(DATA FOR THIS TASK Opens)

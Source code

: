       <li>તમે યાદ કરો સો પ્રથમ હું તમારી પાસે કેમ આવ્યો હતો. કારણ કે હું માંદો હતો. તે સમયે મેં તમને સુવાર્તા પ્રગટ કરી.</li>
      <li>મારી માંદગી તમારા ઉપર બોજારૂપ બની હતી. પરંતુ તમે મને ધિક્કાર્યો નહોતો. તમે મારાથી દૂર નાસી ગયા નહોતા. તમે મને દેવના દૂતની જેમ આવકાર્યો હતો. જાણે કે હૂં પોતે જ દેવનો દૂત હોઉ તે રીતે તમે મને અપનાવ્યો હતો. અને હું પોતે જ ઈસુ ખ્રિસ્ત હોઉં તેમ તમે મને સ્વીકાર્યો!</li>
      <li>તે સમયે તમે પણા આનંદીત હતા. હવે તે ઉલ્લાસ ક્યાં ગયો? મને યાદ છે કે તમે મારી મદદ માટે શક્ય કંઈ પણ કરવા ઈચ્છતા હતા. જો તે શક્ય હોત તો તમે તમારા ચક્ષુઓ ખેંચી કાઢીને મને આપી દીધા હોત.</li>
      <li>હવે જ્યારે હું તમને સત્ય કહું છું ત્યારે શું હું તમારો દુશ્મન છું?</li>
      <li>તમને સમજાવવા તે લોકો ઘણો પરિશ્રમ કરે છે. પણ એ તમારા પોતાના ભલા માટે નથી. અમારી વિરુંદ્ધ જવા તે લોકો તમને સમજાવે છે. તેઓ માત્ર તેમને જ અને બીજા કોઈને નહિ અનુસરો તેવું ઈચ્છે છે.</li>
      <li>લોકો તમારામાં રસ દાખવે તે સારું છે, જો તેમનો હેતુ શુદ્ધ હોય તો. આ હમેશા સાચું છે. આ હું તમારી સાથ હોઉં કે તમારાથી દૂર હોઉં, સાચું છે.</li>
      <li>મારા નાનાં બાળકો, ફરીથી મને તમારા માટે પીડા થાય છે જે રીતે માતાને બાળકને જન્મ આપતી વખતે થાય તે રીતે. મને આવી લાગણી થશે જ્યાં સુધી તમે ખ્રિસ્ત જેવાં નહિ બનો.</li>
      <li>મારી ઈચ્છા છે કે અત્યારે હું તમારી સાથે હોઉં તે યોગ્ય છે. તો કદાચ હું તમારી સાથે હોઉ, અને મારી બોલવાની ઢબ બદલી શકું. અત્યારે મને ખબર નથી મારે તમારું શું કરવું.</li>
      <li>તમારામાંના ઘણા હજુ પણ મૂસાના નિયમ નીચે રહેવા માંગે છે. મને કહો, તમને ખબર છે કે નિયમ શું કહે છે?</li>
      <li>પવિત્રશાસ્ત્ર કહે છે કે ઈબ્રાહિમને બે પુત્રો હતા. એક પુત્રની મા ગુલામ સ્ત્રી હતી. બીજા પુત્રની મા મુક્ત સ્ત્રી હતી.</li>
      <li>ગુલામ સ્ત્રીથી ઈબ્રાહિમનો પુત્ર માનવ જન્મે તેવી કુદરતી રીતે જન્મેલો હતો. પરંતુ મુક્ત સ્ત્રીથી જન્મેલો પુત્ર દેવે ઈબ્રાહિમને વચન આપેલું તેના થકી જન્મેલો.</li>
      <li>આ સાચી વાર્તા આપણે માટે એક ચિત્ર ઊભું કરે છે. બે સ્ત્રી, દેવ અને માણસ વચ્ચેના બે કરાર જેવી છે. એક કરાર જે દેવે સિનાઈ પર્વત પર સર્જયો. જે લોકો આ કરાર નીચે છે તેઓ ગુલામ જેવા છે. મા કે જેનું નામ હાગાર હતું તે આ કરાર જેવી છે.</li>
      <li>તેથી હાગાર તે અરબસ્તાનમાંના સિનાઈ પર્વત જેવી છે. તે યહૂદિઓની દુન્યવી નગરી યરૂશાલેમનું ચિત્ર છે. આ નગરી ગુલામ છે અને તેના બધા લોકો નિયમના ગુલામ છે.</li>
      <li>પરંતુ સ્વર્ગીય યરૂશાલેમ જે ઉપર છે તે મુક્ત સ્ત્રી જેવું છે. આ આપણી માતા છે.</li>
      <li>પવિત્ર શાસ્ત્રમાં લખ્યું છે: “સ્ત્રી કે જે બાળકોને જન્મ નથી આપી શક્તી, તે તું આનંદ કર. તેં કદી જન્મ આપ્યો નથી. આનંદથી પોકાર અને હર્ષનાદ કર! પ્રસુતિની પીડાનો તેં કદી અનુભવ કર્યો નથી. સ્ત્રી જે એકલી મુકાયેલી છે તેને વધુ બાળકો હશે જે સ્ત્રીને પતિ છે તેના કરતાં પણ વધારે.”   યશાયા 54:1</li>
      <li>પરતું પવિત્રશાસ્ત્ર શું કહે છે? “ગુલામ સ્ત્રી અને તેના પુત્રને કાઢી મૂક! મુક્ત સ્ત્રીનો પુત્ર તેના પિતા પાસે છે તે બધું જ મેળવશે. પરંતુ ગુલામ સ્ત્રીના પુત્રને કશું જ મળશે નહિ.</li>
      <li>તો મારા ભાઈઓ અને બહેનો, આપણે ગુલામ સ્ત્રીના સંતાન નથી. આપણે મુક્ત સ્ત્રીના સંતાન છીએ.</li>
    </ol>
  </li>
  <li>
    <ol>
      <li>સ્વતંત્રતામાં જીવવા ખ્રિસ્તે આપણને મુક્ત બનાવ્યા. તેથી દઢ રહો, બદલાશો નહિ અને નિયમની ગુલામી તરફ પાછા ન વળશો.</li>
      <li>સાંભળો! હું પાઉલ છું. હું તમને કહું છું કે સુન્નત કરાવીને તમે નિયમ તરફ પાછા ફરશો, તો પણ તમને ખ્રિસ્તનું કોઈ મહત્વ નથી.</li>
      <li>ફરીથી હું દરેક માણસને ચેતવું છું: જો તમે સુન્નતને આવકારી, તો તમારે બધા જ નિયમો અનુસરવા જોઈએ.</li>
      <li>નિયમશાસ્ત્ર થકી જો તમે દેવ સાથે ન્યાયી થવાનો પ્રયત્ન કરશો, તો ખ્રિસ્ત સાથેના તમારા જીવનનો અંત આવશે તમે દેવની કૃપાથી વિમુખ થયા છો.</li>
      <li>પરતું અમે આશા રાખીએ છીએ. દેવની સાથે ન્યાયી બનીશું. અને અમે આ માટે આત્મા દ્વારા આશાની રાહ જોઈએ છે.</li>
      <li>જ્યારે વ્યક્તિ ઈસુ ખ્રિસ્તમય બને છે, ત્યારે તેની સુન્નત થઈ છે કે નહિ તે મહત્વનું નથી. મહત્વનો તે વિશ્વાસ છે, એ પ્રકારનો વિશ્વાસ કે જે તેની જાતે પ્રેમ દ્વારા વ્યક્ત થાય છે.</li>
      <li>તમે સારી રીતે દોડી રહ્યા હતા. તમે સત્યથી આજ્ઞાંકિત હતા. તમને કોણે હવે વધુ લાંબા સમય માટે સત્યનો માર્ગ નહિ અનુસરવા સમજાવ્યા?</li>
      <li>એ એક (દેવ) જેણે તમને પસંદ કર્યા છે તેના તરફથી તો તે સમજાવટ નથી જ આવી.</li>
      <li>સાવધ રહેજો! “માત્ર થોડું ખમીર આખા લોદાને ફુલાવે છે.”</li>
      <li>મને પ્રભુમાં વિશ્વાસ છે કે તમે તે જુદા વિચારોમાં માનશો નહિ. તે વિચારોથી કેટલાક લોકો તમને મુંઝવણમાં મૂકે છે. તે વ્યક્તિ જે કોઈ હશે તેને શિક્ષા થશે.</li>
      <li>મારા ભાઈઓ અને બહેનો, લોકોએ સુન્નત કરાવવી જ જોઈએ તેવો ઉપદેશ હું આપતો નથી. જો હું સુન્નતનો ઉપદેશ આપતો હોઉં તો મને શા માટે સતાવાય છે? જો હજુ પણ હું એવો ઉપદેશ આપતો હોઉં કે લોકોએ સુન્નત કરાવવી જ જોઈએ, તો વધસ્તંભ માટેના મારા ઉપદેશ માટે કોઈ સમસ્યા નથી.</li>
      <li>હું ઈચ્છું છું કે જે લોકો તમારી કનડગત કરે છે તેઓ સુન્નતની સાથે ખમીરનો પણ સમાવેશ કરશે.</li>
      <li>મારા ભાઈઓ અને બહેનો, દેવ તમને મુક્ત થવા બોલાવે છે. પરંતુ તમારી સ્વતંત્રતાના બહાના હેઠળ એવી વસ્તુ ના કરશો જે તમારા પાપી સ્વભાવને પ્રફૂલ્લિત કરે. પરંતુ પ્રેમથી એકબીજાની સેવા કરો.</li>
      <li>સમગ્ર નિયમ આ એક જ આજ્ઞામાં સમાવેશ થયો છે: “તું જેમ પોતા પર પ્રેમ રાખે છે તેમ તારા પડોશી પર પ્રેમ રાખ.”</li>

(DATA FOR THIS TASK Closes)

● WORK REQUEST
An exact copy is needed of the closing lines of the entries above, counting from the one that contains "<li>હું ઈચ્છું છું" and including it and the last.

● FINISHED TASK
      <li>હું ઈચ્છું છું કે જે લોકો તમારી કનડગત કરે છે તેઓ સુન્નતની સાથે ખમીરનો પણ સમાવેશ કરશે.</li>
      <li>મારા ભાઈઓ અને બહેનો, દેવ તમને મુક્ત થવા બોલાવે છે. પરંતુ તમારી સ્વતંત્રતાના બહાના હેઠળ એવી વસ્તુ ના કરશો જે તમારા પાપી સ્વભાવને પ્રફૂલ્લિત કરે. પરંતુ પ્રેમથી એકબીજાની સેવા કરો.</li>
      <li>સમગ્ર નિયમ આ એક જ આજ્ઞામાં સમાવેશ થયો છે: “તું જેમ પોતા પર પ્રેમ રાખે છે તેમ તારા પડોશી પર પ્રેમ રાખ.”</li>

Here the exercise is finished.